§ **Exercise description**
Scan the records below for the line containing "Follow the [wiki" and the line containing "can solve this)". Copy both, plus every line between, exactly.

§ **Source information**
....

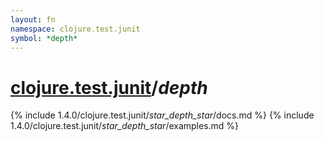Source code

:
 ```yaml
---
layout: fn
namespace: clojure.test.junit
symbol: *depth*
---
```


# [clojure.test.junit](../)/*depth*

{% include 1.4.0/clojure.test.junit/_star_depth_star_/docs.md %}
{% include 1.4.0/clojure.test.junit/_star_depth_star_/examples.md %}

....

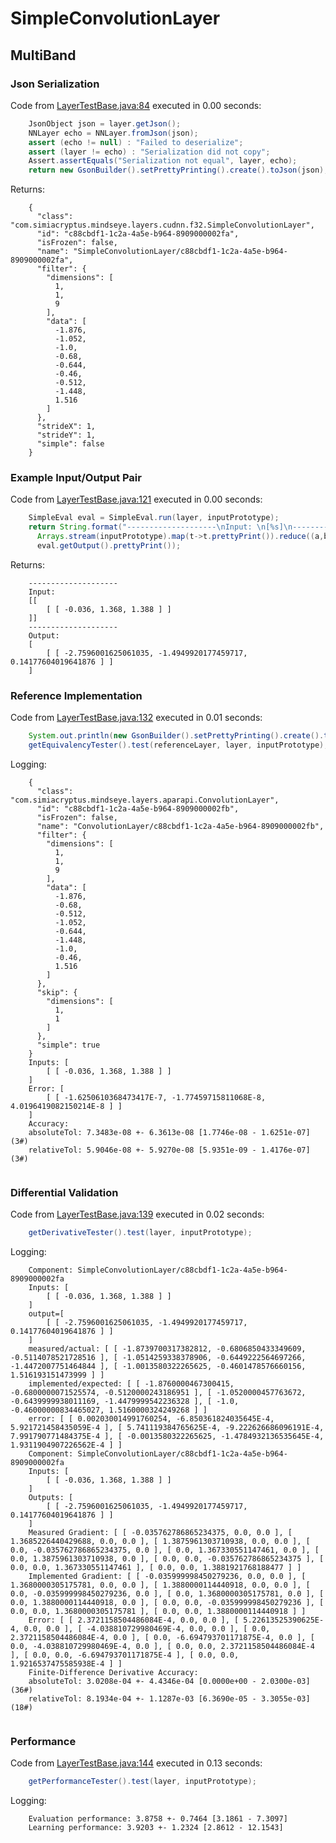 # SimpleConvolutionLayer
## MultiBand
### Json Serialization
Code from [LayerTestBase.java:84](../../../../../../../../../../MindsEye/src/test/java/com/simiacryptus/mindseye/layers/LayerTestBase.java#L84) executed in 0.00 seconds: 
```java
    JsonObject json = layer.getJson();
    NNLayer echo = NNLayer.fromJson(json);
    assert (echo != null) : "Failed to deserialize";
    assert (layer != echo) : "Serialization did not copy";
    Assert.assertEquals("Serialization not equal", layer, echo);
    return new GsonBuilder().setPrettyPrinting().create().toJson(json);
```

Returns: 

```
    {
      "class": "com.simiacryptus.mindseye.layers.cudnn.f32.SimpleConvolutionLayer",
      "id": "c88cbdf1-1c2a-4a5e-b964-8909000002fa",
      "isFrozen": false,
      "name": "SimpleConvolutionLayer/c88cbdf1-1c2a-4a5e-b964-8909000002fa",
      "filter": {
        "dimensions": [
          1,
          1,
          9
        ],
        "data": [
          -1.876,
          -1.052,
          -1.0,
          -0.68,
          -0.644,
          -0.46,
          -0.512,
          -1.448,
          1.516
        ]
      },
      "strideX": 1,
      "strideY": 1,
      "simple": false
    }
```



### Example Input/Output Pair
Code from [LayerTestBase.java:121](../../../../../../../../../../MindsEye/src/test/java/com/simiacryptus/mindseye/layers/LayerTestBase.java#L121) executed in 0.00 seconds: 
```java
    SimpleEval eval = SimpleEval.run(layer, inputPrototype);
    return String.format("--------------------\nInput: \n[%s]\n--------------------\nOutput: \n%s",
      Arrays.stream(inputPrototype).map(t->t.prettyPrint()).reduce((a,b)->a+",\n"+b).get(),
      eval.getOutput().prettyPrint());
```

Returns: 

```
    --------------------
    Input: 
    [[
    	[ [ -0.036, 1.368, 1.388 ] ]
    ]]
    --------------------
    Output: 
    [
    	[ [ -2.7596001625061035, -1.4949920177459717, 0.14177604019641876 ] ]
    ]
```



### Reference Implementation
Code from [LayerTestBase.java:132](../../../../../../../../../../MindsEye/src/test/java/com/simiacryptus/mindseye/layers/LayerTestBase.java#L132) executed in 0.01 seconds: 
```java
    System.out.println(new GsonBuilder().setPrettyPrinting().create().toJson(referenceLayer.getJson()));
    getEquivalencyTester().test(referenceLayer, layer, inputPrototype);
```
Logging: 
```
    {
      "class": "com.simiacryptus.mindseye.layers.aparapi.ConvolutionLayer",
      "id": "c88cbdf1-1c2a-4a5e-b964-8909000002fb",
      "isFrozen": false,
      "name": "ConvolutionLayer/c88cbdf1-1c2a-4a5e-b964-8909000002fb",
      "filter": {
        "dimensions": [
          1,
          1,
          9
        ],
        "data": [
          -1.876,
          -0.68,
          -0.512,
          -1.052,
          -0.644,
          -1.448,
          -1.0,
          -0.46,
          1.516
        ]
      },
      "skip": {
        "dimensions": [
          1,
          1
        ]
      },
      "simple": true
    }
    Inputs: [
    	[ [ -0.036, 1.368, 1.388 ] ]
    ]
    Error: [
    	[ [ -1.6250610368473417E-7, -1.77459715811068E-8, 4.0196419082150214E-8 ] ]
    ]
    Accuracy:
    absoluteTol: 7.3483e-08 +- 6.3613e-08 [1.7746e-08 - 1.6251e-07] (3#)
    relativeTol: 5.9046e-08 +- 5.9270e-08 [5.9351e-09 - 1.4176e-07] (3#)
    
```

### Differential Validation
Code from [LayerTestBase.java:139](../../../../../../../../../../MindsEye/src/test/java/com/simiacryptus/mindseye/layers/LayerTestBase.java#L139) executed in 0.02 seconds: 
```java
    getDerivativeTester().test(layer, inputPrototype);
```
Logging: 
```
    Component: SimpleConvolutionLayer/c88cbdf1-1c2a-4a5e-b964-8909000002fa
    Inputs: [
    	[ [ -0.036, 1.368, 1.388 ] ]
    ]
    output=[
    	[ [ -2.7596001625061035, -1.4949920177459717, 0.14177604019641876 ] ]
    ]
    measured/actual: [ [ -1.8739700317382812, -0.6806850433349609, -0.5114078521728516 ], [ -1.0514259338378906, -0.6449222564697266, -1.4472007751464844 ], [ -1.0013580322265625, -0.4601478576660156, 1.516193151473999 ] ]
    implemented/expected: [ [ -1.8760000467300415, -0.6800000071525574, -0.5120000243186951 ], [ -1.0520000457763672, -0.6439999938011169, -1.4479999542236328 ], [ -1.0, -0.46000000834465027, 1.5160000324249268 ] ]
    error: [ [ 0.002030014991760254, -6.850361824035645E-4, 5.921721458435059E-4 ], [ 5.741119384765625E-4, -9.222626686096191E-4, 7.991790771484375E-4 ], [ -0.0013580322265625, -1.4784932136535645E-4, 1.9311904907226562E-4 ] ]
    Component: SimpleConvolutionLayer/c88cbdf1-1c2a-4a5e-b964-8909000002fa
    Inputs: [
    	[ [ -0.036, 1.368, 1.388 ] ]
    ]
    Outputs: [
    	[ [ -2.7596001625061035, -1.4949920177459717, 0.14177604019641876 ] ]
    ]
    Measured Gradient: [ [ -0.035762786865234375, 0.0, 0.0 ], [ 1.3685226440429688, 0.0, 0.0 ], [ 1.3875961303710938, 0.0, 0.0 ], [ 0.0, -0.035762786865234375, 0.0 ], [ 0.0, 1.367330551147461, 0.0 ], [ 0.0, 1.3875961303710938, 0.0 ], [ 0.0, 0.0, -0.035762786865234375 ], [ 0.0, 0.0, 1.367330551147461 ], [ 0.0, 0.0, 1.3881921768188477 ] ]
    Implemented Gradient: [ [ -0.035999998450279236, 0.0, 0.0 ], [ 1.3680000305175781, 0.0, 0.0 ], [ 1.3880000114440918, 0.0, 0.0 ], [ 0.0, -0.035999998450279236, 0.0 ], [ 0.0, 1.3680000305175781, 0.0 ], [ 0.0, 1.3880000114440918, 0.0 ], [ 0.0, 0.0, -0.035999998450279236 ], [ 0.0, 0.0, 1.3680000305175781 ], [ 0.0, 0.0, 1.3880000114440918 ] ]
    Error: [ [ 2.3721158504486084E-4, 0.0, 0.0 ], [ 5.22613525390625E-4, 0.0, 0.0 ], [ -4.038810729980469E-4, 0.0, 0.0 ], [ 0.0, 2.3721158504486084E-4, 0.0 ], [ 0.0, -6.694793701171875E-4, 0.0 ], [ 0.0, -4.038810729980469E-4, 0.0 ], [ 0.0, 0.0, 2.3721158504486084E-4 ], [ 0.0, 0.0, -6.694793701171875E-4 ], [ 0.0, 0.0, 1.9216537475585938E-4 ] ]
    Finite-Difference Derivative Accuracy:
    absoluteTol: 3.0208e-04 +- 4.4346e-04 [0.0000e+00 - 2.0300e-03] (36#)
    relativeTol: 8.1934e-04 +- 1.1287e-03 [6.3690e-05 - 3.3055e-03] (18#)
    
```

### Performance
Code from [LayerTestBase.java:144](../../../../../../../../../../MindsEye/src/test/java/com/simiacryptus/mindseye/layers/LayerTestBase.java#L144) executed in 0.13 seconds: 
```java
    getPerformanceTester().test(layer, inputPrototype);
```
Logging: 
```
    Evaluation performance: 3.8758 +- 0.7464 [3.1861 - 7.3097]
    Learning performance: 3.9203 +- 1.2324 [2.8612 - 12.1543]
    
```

....

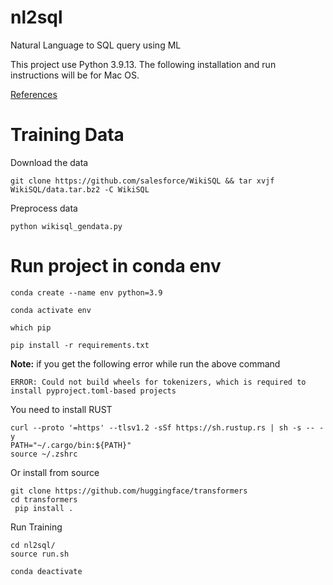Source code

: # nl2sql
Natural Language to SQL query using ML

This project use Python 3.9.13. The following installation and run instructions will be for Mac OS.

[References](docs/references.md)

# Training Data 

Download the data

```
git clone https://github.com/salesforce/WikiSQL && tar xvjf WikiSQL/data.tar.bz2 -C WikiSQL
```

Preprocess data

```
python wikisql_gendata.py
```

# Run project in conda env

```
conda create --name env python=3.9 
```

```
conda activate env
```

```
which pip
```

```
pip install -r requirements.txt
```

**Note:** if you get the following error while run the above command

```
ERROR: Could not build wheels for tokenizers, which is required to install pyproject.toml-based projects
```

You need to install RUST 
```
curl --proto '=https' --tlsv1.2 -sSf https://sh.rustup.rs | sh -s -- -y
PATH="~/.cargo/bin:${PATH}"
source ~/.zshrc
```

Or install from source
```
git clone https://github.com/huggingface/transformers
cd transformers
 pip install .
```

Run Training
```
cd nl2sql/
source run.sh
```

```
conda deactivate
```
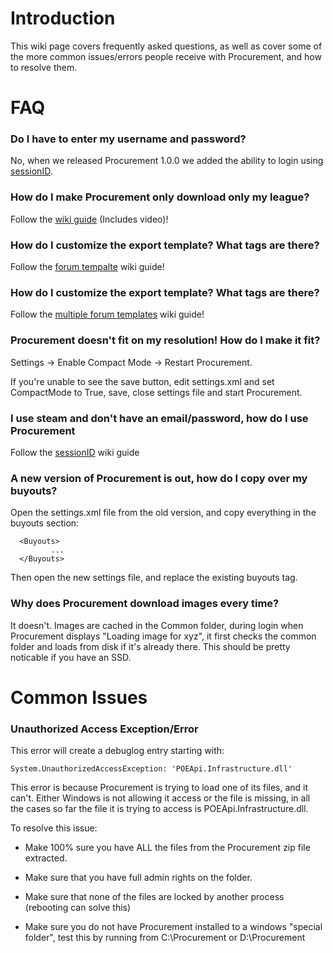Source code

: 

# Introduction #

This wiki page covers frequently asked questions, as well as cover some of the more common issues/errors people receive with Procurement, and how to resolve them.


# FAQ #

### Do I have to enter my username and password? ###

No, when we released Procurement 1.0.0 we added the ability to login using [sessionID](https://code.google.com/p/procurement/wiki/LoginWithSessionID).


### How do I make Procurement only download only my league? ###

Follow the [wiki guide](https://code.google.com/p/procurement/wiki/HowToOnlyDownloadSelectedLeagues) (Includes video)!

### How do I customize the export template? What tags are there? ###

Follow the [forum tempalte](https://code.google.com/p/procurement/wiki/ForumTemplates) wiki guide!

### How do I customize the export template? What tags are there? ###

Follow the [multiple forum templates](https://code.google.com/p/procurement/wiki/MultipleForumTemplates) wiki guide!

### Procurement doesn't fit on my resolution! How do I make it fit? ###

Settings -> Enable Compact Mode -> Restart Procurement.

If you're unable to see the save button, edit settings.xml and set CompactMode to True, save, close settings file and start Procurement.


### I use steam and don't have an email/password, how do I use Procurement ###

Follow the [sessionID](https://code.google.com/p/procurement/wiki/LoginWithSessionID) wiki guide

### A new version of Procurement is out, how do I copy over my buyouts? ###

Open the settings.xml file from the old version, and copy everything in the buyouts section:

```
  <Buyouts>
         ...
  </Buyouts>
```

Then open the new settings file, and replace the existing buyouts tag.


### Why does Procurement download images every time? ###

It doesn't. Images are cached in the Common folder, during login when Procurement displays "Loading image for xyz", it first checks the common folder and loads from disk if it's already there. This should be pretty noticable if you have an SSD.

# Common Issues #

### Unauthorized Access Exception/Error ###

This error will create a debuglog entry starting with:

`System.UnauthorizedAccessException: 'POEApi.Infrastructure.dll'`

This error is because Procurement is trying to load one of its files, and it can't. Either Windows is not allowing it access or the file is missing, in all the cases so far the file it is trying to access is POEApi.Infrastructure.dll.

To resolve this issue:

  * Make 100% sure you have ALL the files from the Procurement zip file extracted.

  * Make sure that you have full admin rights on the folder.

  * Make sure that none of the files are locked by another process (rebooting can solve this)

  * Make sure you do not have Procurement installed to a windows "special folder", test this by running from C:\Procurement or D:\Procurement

....

§ **Answer for this exercise**
Follow the [wiki guide](https://code.google.com/p/procurement/wiki/HowToOnlyDownloadSelectedLeagues) (Includes video)!

### How do I customize the export template? What tags are there? ###

Follow the [forum tempalte](https://code.google.com/p/procurement/wiki/ForumTemplates) wiki guide!

### How do I customize the export template? What tags are there? ###

Follow the [multiple forum templates](https://code.google.com/p/procurement/wiki/MultipleForumTemplates) wiki guide!

### Procurement doesn't fit on my resolution! How do I make it fit? ###

Settings -> Enable Compact Mode -> Restart Procurement.

If you're unable to see the save button, edit settings.xml and set CompactMode to True, save, close settings file and start Procurement.


### I use steam and don't have an email/password, how do I use Procurement ###

Follow the [sessionID](https://code.google.com/p/procurement/wiki/LoginWithSessionID) wiki guide

### A new version of Procurement is out, how do I copy over my buyouts? ###

Open the settings.xml file from the old version, and copy everything in the buyouts section:

```
  <Buyouts>
         ...
  </Buyouts>
```

Then open the new settings file, and replace the existing buyouts tag.


### Why does Procurement download images every time? ###

It doesn't. Images are cached in the Common folder, during login when Procurement displays "Loading image for xyz", it first checks the common folder and loads from disk if it's already there. This should be pretty noticable if you have an SSD.

# Common Issues #

### Unauthorized Access Exception/Error ###

This error will create a debuglog entry starting with:

`System.UnauthorizedAccessException: 'POEApi.Infrastructure.dll'`

This error is because Procurement is trying to load one of its files, and it can't. Either Windows is not allowing it access or the file is missing, in all the cases so far the file it is trying to access is POEApi.Infrastructure.dll.

To resolve this issue:

  * Make 100% sure you have ALL the files from the Procurement zip file extracted.

  * Make sure that you have full admin rights on the folder.

  * Make sure that none of the files are locked by another process (rebooting can solve this)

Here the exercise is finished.